Google DeepMind and Fab AI said improving model accuracy, explanations and personalization would not automatically produce the strongest gains among students who began behind. They identified motivation, reading literacy, digital literacy, activity design and the relational role of teachers as areas requiring further investigation.

The subgroup analysis did not identify statistically significant differences in the treatment effect by baseline reading proficiency, gender or age. However, the study was primarily powered to detect the overall effect, and the researchers described subgroup findings as exploratory rather than definitive.

The schools were not selected as a nationally representative sample of Sierra Leone.
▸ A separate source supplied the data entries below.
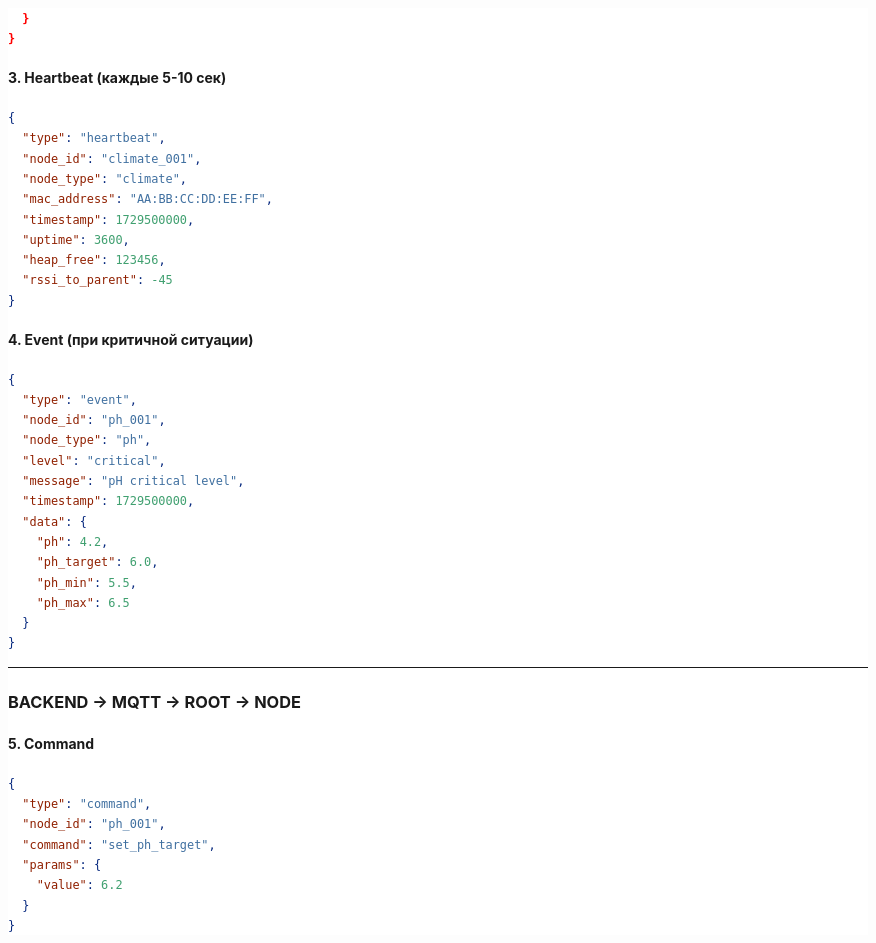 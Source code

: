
 ```json
  }
}
```

#### **3. Heartbeat (каждые 5-10 сек)**
```json
{
  "type": "heartbeat",
  "node_id": "climate_001",
  "node_type": "climate",
  "mac_address": "AA:BB:CC:DD:EE:FF",
  "timestamp": 1729500000,
  "uptime": 3600,
  "heap_free": 123456,
  "rssi_to_parent": -45
}
```

#### **4. Event (при критичной ситуации)**
```json
{
  "type": "event",
  "node_id": "ph_001",
  "node_type": "ph",
  "level": "critical",
  "message": "pH critical level",
  "timestamp": 1729500000,
  "data": {
    "ph": 4.2,
    "ph_target": 6.0,
    "ph_min": 5.5,
    "ph_max": 6.5
  }
}
```

---

### **BACKEND → MQTT → ROOT → NODE**

#### **5. Command**
```json
{
  "type": "command",
  "node_id": "ph_001",
  "command": "set_ph_target",
  "params": {
    "value": 6.2
  }
}
```
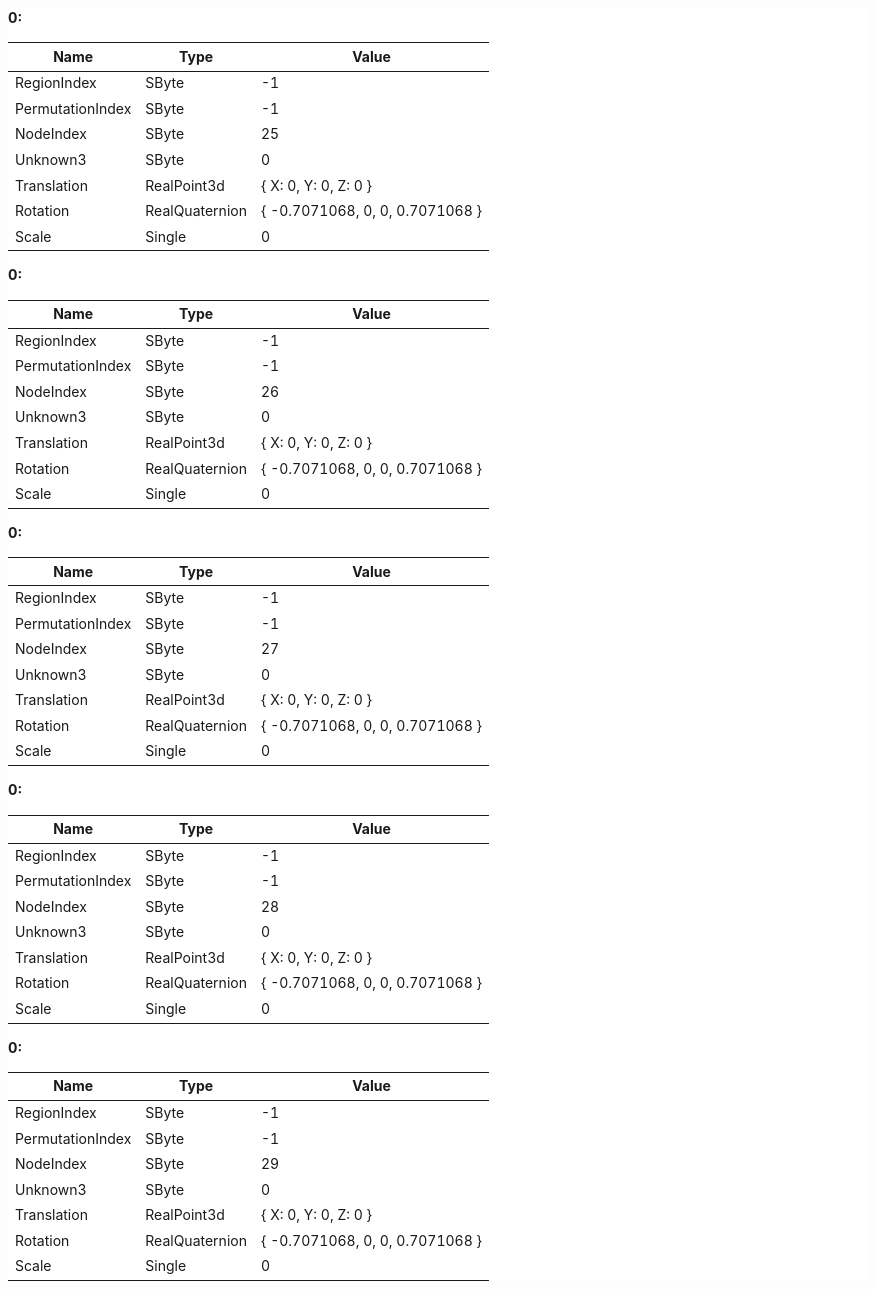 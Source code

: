 
**0:**

Name	| Type	| Value
---	|---	|---	|
RegionIndex	|SByte	|-1
PermutationIndex	|SByte	|-1
NodeIndex	|SByte	|25
Unknown3	|SByte	|0
Translation	|RealPoint3d	|{ X: 0, Y: 0, Z: 0 }
Rotation	|RealQuaternion	|{ -0.7071068, 0, 0, 0.7071068 }
Scale	|Single	|0


**0:**

Name	| Type	| Value
---	|---	|---	|
RegionIndex	|SByte	|-1
PermutationIndex	|SByte	|-1
NodeIndex	|SByte	|26
Unknown3	|SByte	|0
Translation	|RealPoint3d	|{ X: 0, Y: 0, Z: 0 }
Rotation	|RealQuaternion	|{ -0.7071068, 0, 0, 0.7071068 }
Scale	|Single	|0


**0:**

Name	| Type	| Value
---	|---	|---	|
RegionIndex	|SByte	|-1
PermutationIndex	|SByte	|-1
NodeIndex	|SByte	|27
Unknown3	|SByte	|0
Translation	|RealPoint3d	|{ X: 0, Y: 0, Z: 0 }
Rotation	|RealQuaternion	|{ -0.7071068, 0, 0, 0.7071068 }
Scale	|Single	|0


**0:**

Name	| Type	| Value
---	|---	|---	|
RegionIndex	|SByte	|-1
PermutationIndex	|SByte	|-1
NodeIndex	|SByte	|28
Unknown3	|SByte	|0
Translation	|RealPoint3d	|{ X: 0, Y: 0, Z: 0 }
Rotation	|RealQuaternion	|{ -0.7071068, 0, 0, 0.7071068 }
Scale	|Single	|0


**0:**

Name	| Type	| Value
---	|---	|---	|
RegionIndex	|SByte	|-1
PermutationIndex	|SByte	|-1
NodeIndex	|SByte	|29
Unknown3	|SByte	|0
Translation	|RealPoint3d	|{ X: 0, Y: 0, Z: 0 }
Rotation	|RealQuaternion	|{ -0.7071068, 0, 0, 0.7071068 }
Scale	|Single	|0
Participating institutions had previous involvement with EducAid, access to stable electricity and enough classrooms to support within-school randomization.

The researchers said the findings therefore apply most directly to schools with comparable infrastructure and institutional readiness. The trial also tested a combined intervention involving Gemini, teacher training, paired student work, prepared lesson structures and technical support. It was not designed to isolate the effect of Guided Learning from each of those other components.

The technical report is an initial publication from a wider series of trials rather than a peer-reviewed cross-country evaluation. The research team said it would delay broader conclusions until results are available from additional settings.

Jurenka said the research program would continue testing the approach in local contexts while making its processes available to other researchers and education organizations.

"The Sierra Leone RCT is the first in a global portfolio we are building to understand how AI can be effectively integrated into classrooms around the world. Our goal is to enable high quality evidence-based decision making in local contexts."

The accompanying teacher training package states that its effectiveness has only been tested within the specific Sierra Leone intervention and should not be treated as a general-purpose training curriculum without local adaptation.

Future trials will examine whether Guided Learning produces similar effects in other countries and whether the approach can better support students who begin with lower attainment. Google DeepMind and Fab AI also plan to investigate metacognition, relational intelligence and the links between specific tutoring behaviors and individual learning outcomes.